▶ [To do]
Every line of the entries below that carries the string "textbf" should be copied.

▶ [Given entries]

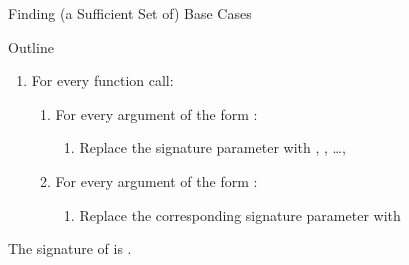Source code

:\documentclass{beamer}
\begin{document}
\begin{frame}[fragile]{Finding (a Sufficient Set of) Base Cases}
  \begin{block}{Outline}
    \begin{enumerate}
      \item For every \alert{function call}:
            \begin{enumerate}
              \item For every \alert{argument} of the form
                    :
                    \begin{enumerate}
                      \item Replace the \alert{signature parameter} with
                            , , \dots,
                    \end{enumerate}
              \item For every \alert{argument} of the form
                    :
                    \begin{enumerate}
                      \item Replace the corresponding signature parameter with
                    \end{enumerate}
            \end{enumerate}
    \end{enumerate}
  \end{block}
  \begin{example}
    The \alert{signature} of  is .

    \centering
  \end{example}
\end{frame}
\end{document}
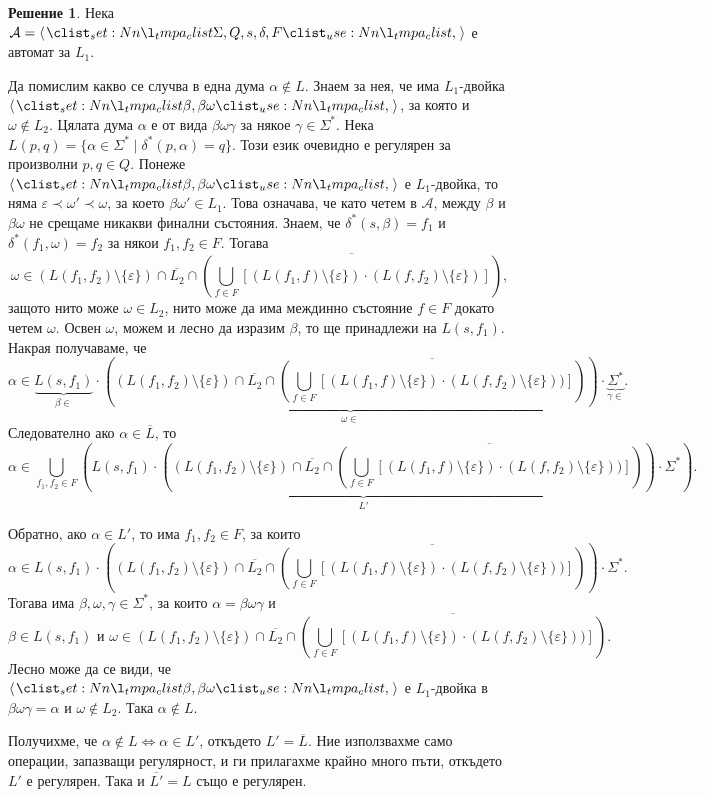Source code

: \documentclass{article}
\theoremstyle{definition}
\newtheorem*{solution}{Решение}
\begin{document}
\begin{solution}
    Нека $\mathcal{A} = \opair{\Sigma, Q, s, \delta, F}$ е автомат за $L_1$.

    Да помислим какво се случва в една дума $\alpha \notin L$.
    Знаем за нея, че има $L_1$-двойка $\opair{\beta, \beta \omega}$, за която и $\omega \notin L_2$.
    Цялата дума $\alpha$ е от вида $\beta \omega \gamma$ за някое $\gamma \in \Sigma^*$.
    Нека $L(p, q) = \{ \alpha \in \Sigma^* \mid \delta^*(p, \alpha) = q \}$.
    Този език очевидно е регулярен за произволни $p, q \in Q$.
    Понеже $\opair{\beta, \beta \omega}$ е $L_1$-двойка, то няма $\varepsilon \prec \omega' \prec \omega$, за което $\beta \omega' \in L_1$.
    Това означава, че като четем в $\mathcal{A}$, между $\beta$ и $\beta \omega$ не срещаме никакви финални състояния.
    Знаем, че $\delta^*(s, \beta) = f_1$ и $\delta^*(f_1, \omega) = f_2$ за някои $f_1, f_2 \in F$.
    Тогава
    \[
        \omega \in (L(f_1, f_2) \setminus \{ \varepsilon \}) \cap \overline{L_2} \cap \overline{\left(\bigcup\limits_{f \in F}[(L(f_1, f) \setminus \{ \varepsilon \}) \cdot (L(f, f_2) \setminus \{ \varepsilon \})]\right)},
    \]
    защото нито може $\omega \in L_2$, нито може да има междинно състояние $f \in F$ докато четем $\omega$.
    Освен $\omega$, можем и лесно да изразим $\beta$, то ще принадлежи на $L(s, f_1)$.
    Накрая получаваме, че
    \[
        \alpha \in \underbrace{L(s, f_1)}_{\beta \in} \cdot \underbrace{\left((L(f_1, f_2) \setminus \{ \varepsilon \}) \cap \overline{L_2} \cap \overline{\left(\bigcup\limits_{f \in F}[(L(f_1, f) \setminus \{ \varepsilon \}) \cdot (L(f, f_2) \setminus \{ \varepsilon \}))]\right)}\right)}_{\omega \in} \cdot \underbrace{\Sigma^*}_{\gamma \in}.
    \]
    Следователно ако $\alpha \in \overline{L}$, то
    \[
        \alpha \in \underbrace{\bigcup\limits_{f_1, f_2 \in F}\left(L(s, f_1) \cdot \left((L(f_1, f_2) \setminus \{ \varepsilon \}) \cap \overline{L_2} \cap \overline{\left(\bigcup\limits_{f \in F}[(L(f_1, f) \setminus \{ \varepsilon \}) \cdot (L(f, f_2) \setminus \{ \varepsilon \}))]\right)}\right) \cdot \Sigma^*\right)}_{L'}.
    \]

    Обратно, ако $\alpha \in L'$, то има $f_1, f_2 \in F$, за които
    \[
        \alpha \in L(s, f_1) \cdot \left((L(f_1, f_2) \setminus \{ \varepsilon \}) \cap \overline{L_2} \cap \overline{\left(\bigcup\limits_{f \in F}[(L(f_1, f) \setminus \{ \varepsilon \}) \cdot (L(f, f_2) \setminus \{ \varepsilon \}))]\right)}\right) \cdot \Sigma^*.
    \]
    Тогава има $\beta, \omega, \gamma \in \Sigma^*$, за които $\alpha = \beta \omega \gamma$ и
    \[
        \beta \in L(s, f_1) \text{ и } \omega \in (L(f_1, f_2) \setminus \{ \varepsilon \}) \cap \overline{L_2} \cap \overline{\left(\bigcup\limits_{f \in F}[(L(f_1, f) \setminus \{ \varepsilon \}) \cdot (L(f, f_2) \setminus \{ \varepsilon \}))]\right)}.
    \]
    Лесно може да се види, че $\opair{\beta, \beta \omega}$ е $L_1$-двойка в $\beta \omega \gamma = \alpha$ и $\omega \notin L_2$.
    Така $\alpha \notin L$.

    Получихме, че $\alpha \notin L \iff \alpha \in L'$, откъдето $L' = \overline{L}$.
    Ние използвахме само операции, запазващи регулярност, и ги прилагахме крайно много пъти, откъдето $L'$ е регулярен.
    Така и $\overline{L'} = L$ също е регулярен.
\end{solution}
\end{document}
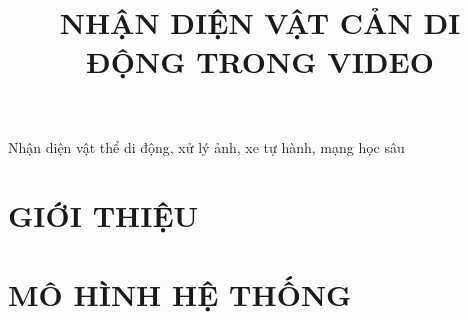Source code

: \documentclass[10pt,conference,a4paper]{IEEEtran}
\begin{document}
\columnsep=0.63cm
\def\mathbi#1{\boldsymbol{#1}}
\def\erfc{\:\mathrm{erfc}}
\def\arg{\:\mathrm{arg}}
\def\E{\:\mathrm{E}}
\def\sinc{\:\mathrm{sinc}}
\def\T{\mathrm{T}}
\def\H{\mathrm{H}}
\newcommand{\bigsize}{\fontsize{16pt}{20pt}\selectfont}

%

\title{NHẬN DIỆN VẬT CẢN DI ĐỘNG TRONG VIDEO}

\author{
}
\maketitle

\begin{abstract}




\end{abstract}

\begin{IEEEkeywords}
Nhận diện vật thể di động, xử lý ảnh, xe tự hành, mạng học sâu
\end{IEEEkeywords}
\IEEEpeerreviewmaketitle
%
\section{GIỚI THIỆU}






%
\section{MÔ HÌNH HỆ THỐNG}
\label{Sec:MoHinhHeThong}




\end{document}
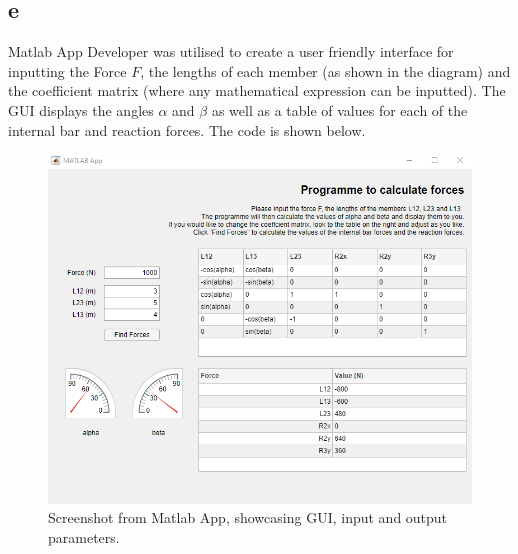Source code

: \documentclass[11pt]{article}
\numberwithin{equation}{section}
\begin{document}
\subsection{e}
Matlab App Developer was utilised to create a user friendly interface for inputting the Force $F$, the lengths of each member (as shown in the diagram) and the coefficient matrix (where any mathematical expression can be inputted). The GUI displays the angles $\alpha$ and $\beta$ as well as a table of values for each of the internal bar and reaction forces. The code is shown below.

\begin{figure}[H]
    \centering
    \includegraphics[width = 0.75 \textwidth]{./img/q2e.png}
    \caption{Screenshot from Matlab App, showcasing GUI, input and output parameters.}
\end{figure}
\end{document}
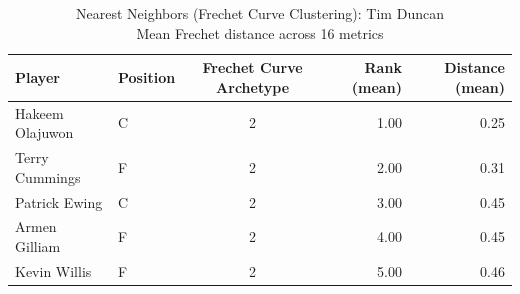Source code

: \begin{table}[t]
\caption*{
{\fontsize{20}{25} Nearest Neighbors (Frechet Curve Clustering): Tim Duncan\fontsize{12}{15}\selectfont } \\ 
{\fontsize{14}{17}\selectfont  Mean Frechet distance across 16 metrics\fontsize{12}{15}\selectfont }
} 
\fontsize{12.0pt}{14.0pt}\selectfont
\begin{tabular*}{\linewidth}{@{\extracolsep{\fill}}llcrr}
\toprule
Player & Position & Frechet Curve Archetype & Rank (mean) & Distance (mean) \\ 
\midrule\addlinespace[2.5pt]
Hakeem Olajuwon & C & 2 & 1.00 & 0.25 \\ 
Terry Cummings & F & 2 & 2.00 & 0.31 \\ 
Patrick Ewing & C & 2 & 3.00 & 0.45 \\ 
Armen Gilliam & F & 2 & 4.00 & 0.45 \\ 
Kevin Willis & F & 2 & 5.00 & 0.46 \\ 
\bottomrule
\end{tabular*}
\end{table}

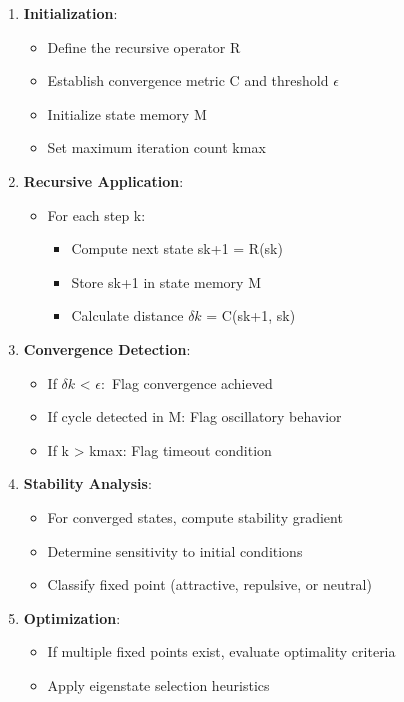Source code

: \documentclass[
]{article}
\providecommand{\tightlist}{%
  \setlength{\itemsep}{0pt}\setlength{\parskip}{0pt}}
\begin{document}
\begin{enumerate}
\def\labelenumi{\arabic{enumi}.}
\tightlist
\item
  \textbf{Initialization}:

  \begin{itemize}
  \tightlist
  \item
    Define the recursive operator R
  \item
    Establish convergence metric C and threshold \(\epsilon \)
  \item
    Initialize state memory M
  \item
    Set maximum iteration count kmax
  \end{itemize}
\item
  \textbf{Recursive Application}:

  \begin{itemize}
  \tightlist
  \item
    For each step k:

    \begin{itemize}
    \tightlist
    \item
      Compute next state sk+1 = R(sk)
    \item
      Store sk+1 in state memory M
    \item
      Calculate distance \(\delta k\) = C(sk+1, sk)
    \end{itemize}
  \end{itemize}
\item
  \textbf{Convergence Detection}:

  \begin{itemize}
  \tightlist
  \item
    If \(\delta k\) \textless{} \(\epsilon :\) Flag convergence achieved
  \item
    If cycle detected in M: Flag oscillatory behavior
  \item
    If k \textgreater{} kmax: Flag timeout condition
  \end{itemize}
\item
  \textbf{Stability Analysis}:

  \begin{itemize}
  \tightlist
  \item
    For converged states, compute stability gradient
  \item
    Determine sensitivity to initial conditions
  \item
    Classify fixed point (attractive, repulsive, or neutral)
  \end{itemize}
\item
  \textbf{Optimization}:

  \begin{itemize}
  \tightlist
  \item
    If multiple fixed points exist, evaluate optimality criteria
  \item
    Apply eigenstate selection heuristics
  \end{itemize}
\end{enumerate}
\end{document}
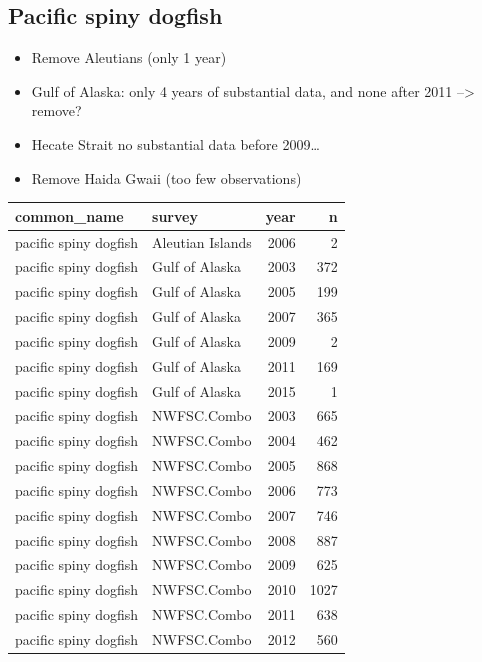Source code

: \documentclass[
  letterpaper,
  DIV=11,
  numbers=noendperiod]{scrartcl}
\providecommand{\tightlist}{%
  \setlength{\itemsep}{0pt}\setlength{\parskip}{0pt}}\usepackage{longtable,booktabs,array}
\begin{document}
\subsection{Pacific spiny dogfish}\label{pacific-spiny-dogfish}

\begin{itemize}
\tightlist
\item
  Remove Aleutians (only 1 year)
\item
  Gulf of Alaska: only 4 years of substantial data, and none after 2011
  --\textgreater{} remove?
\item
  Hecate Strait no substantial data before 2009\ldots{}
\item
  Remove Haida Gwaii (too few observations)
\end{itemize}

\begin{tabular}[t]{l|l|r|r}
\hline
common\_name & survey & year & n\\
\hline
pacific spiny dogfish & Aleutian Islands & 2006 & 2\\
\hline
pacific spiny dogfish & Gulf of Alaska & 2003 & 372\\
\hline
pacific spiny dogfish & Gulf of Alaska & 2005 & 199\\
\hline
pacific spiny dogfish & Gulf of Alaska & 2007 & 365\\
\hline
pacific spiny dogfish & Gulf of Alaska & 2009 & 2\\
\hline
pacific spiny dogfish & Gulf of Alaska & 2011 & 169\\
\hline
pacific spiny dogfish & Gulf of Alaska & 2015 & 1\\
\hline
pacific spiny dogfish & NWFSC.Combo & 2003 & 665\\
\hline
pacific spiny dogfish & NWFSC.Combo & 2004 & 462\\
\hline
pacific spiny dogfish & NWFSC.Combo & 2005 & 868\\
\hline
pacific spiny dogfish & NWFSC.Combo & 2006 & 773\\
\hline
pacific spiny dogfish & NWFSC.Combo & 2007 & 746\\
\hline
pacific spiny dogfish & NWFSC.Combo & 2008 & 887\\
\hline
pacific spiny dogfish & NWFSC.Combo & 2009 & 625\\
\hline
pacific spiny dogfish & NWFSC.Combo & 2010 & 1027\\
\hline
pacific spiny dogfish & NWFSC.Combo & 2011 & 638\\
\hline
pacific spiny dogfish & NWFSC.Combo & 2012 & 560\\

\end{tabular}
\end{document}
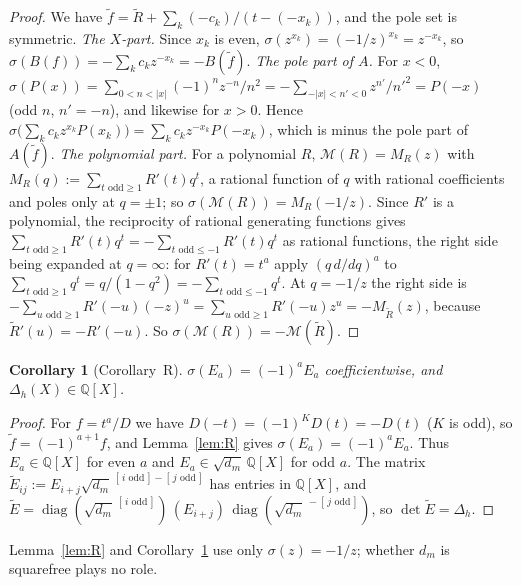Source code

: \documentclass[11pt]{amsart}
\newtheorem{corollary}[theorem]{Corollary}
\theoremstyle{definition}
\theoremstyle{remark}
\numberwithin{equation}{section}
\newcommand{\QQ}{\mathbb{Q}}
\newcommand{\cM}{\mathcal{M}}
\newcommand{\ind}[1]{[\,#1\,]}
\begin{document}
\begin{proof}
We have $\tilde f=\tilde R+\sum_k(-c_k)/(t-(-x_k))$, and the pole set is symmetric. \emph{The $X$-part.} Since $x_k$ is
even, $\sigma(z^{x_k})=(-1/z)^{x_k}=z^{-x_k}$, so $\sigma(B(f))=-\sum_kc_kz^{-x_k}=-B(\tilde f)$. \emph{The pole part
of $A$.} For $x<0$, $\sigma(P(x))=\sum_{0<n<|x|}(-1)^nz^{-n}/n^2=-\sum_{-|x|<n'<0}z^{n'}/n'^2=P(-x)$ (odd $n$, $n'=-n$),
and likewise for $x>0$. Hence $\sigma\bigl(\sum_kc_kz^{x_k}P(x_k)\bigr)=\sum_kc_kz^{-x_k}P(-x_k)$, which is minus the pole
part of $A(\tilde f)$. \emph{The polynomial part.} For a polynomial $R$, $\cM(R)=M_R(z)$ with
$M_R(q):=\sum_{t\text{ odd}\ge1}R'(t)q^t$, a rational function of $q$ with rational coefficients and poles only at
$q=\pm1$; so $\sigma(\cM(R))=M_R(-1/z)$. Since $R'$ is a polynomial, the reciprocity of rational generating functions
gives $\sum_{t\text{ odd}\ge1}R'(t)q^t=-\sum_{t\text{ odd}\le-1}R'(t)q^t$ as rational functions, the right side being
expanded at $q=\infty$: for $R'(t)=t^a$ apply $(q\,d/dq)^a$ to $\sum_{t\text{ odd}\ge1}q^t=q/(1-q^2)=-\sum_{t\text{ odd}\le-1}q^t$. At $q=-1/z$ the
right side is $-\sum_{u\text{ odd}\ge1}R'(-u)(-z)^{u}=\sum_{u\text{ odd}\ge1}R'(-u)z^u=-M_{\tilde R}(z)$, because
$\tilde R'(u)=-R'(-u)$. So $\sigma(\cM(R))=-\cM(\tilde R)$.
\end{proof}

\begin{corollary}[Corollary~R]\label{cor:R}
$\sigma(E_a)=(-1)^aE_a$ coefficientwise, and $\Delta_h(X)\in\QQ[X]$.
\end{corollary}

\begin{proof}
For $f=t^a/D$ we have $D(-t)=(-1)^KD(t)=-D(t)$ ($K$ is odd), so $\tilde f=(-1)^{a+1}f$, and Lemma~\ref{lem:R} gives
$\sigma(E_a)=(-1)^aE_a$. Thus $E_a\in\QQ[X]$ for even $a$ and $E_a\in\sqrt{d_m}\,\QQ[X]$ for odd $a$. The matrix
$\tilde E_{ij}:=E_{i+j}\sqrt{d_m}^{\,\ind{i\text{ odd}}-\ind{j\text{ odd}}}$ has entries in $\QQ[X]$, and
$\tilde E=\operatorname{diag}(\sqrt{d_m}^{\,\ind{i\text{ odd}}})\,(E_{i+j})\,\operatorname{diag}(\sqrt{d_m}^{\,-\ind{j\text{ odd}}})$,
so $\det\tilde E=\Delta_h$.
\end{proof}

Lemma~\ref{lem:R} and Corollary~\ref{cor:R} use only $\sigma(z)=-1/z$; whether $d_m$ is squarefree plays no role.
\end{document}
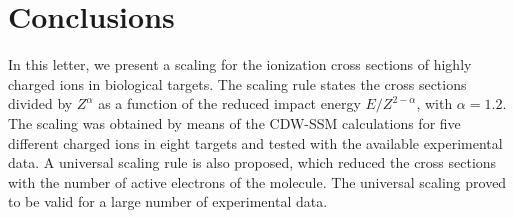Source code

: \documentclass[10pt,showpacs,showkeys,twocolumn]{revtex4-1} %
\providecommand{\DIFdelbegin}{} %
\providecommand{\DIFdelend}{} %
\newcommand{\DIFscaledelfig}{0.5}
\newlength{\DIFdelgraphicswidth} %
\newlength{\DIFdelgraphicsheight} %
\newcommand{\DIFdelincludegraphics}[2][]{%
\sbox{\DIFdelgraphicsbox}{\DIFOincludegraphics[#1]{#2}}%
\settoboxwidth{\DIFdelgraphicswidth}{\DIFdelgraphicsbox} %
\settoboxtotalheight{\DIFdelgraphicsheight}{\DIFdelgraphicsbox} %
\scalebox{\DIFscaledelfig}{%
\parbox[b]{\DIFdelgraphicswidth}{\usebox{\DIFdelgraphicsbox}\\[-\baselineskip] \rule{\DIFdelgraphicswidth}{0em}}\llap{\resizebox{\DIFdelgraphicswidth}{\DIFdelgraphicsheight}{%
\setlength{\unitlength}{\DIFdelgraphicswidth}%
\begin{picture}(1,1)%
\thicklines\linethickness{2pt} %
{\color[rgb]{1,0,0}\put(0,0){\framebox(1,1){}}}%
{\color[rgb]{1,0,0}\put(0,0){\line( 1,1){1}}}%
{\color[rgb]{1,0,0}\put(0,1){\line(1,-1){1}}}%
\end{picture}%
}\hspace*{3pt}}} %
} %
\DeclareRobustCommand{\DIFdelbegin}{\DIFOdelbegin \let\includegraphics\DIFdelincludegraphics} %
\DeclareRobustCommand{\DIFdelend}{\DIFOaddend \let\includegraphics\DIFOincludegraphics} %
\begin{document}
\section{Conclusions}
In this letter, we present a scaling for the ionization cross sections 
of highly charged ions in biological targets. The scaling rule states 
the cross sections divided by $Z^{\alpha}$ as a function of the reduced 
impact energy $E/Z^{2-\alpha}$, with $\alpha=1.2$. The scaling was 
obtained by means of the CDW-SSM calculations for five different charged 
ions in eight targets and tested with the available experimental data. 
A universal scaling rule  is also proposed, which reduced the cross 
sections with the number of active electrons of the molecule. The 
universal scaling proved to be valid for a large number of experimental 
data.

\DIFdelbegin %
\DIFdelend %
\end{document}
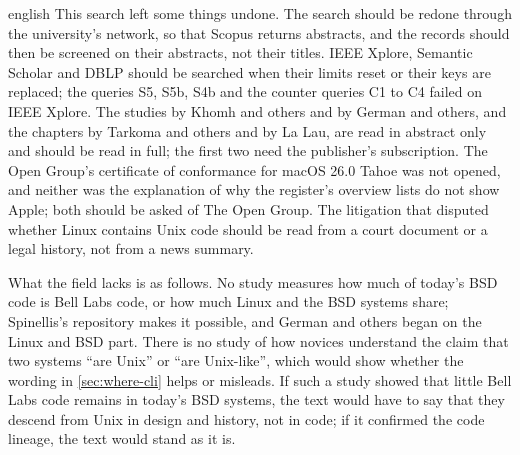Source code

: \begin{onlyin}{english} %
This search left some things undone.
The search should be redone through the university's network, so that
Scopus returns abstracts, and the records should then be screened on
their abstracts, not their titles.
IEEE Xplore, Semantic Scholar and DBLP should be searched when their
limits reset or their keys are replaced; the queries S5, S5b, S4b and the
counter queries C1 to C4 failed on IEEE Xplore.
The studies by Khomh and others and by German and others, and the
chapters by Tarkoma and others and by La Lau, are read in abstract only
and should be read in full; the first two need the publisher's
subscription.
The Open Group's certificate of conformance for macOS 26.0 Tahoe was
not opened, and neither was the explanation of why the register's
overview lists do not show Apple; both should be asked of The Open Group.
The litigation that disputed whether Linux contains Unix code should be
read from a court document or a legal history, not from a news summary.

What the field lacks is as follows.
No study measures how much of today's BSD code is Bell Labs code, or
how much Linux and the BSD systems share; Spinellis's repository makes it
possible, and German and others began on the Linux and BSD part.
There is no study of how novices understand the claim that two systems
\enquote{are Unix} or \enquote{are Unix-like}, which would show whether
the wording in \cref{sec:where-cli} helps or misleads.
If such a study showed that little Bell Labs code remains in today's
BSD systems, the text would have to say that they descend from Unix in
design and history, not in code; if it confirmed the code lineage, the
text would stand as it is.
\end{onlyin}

▶ [Expected answer]
  \textbf{Initialization}:
  \textbf{Recursive Application}:
  \textbf{Convergence Detection}:
  \textbf{Stability Analysis}:
  \textbf{Optimization}:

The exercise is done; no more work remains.